SOCIAL MEDIA

Saturday, November 16, 2019

Giving Up on Someone's Life

Assalammualaikum.




Some time ago, we had a female patient in her 40s, came in with respiratory distress into ED.
She was just discharged from the medical ward for some pneumonia and with advanced chronic kidney disease.
She was already advised for dialysis, but her husband and she were not happy with the diagnosis, they took an AOR discharge and defaulted follow up.
She came back in a bad shape; creatinine >4000 and urea >60 and a face and body full of uraemic rashes - wet and angry lesions.
She was intubated in ED, suffered a cardiac arrest and arrhythmia - CPR and defibrillated and brought into ICU.

We treated her for hospital-acquired pneumonia and an array of complications of kidney failure.
Strong antibiotics pumped into her with many other life-sustaining drugs to keep her heart pumping well.
Few days later, her blood parameters improved but her general condition didn't - she wasn't waking up and her breathing effort was minimal.
I met the husband and explained about the current condition and introduced him to tracheostomy - while exploring her social support.


Two days later we managed to extubate her and put her on NIV machine - a machine to help with breathing but without the tube in the patient's mouth.


However, she became weaker and weaker as the hours pass.
We had to re-intubate her after a few hours. She managed to speak to her husband on that day.
We told the husband she might deteriorate further.

A few days later, she still wasn't making a good recovery. She was still very fragile and perhaps demotivated.
She cries and appears gloomy.
She understands us, but she was so weak she can only lift her fingers and perhaps some nodding or shooking.
We implored again the husband's thoughts on tracheostomy, and he adamantly refused it.
He refused tracheostomy, he doesn't want to discuss it.
But he also refuses to withdrawal of care, he wants the wife to be kept ventilated but refuses both tracheostomy and CPR.

It was perhaps a good decision, if we perform a tracheostomy on her, the woman will now be very dependant on the husband.
Not only she needs a carer for her tracheostomy (I wrote about tracheostomy before here), but she also needs dialysis 3x a week.
The whole family needs to be really dedicated and invest time and effort and energy and emotion.
Perchance, this is the best choice for her.

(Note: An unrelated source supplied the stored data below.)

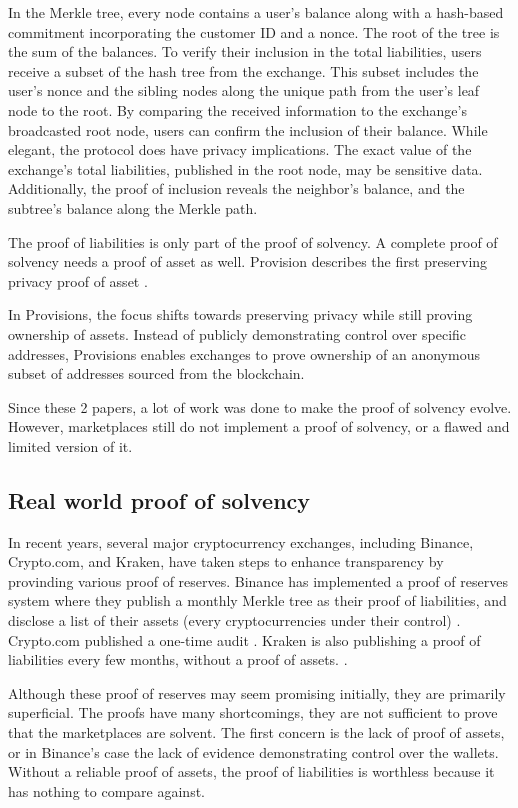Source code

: In the Merkle tree, every node contains a user's balance along with a hash-based commitment incorporating the customer ID and a nonce. The root of the tree is the sum of the balances.
To verify their inclusion in the total liabilities, users receive a subset of the hash tree from the exchange. This subset includes the user's nonce and the sibling nodes along the unique path from the user's leaf node to the root.
By comparing the received information to the exchange's broadcasted root node, users can confirm the inclusion of their balance.
While elegant, the protocol does have privacy implications. The exact value of the exchange's total liabilities, published in the root node, may be sensitive data.
Additionally, the proof of inclusion reveals the neighbor's balance, and the subtree's balance along the Merkle path.

The proof of liabilities is only part of the proof of solvency. A complete proof of solvency needs a proof of asset as well.
Provision describes the first preserving privacy proof of asset \cite{DBBBCC15}.

In Provisions, the focus shifts towards preserving privacy while still proving ownership of assets.
Instead of publicly demonstrating control over specific addresses, Provisions enables exchanges to prove ownership of an anonymous subset of addresses sourced from the blockchain.

Since these 2 papers, a lot of work was done to make the proof of solvency evolve. However, marketplaces still do not implement a proof of solvency, or a flawed and limited version of it.


\subsection{Real world proof of solvency}
In recent years, several major cryptocurrency exchanges, including Binance, Crypto.com, and Kraken, have taken steps to enhance transparency by provinding various proof of reserves.
Binance has implemented a proof of reserves system where they publish a monthly Merkle tree as their proof of liabilities, and disclose a list of their assets (every cryptocurrencies under their control) \cite{BPR}.
Crypto.com published a one-time audit \cite{CC22}.
Kraken is also publishing a proof of liabilities every few months, without a proof of assets. \cite{KK23}.

Although these proof of reserves may seem promising initially, they are primarily superficial.
The proofs have many shortcomings, they are not sufficient to prove that the marketplaces are solvent.
The first concern is the lack of proof of assets, or in Binance's case the lack of evidence demonstrating control over the wallets.
Without a reliable proof of assets, the proof of liabilities is worthless because it has nothing to compare against.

But we were bitter with the husband's verdict.
We felt like the husband gave up.
He refuses active intervention, he wants to wait until the patient recovers, but that is a far cry from reality.
That is a hope that might never come true.
I remember my colleagues thinking "Men, they will bail out if they can. Who want to take care of a sick and dependent wife?"
We wondered will the decision be different if we have asked the mother instead?
Will a mother give up?

But deep down I know, or perhaps I hoped - this man just did not want his wife to suffer longer.
That he loves her, and enough means enough.
Perhaps it was just his way of expressing his decision that made us disturbed - he was almost rude, he questioned and blamed our decisions, he questioned all the interventions done to his wife during all her previous admissions (which we the ICU team can't really justify as we do not know the situation then).
And his wife was young! 40s!
Her daughter is still in primary school - and she is going to lose her mum.
It was very frustrating to let a young woman die. We know if there is no active intervention, she won't make it.

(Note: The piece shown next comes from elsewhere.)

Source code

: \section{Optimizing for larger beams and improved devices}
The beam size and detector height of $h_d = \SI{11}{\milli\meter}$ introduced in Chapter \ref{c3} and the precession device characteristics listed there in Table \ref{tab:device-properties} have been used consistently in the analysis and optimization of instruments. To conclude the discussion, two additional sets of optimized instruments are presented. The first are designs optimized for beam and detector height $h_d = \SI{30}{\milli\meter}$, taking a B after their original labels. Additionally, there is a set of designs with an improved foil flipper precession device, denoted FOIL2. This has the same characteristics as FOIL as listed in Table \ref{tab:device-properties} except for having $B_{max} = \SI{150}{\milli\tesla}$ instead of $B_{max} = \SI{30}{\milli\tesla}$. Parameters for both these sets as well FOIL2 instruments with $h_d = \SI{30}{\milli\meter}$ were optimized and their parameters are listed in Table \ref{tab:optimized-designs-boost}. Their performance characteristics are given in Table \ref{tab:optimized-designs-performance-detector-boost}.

Why did she default all her treatments?

Why did she take an AOR discharge then?

Why did the husband and her waited until she was very severely ill before bringing her back to the hospital?

Why even bring her to the hospital if they trust traditional medicine more than the doctors?

All these questions kept playing in my mind - unanswered.

At last, we managed to extubate her but she was so weak she can't even cough out her own sputum herself.
The nurses did vigorous chest physio and suctioned her sputum frequently.
And after a day, we discharged her to the general ward.
And she succumbed to her illness.

I see this kind of patient very often.
Every time, it breaks my heart to make that kind of decision.


-Because life is a test-


-AkMaR-
http://nur-akmar.blogspot.com

2 comments :

  1. Hi Dr, I like the way you write it's nice to read, keep writing :) from your IMU junior.